Abstract

We describe the properties of a mixture of fermionic and bosonic atoms, as they are tuned across a Feshbach resonance associated with a fermionic molecular state. Provided the number of fermionic atoms exceeds the number of bosonic atoms, we argue that there is a critical detuning at which the Bose-Einstein condensate (BEC) is completely depleted. The phases on either side of this quantum phase transition can also be distinguished by the distinct Luttinger constraints on their Fermi surfaces. In both phases, the total volume enclosed by all Fermi surfaces is constrained by the total number of fermions.
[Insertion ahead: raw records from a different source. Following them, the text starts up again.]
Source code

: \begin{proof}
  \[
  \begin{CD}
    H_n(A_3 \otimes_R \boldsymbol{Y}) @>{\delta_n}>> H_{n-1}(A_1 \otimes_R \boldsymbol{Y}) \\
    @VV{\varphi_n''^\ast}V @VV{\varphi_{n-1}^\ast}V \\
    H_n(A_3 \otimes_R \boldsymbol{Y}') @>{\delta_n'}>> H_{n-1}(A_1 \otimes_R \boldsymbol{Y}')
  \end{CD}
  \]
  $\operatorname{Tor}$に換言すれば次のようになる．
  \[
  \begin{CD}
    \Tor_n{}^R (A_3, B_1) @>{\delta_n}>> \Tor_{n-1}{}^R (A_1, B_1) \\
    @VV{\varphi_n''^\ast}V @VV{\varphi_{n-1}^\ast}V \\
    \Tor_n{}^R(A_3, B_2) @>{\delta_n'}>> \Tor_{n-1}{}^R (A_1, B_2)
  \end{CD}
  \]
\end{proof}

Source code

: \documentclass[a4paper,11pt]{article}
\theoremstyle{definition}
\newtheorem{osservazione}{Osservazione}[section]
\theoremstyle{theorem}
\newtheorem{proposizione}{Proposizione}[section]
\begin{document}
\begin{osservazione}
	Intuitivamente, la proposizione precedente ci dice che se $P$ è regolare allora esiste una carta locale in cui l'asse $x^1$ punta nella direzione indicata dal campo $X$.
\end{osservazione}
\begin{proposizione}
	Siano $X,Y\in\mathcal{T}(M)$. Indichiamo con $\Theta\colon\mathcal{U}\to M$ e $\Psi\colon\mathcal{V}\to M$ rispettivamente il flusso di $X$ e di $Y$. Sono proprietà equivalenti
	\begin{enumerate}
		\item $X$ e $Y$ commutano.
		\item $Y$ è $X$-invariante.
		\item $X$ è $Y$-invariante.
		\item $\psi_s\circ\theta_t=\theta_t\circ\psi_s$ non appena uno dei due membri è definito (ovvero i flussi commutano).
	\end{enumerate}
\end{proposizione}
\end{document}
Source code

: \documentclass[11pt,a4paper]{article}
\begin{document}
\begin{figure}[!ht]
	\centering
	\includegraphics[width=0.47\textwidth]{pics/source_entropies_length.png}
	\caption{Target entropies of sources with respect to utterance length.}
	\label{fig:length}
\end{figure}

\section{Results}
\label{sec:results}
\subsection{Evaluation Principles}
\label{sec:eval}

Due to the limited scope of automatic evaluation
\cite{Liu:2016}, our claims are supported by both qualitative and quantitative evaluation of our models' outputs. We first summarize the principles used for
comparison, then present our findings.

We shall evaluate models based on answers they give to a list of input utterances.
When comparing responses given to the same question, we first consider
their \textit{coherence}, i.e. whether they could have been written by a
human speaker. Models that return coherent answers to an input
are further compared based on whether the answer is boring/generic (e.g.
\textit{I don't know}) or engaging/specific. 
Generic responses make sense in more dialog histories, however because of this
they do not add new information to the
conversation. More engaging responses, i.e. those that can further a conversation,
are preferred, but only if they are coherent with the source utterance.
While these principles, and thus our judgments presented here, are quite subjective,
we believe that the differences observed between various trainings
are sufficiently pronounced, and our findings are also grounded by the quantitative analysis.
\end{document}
However, in the phase without the BEC, which has two Fermi surfaces, there is a second Luttinger constraint: the volume enclosed by one of the Fermi surfaces is constrained by the total number of bosons, so that the volumes enclosed by the two Fermi surfaces are separately conserved. The phase with the BEC may have one or two Fermi surfaces, but only their total volume is conserved. We obtain the phase diagram as a function of atomic parameters and temperature, and describe critical fluctuations in the vicinity of all transitions. We make quantitative predictions valid for the case of a narrow Feshbach resonance, but we expect the qualitative features we describe to be more generally applicable. As an aside, we point out intriguing connections between the BEC depletion transition and the transition to the fractionalized Fermi liquid in Kondo lattice models.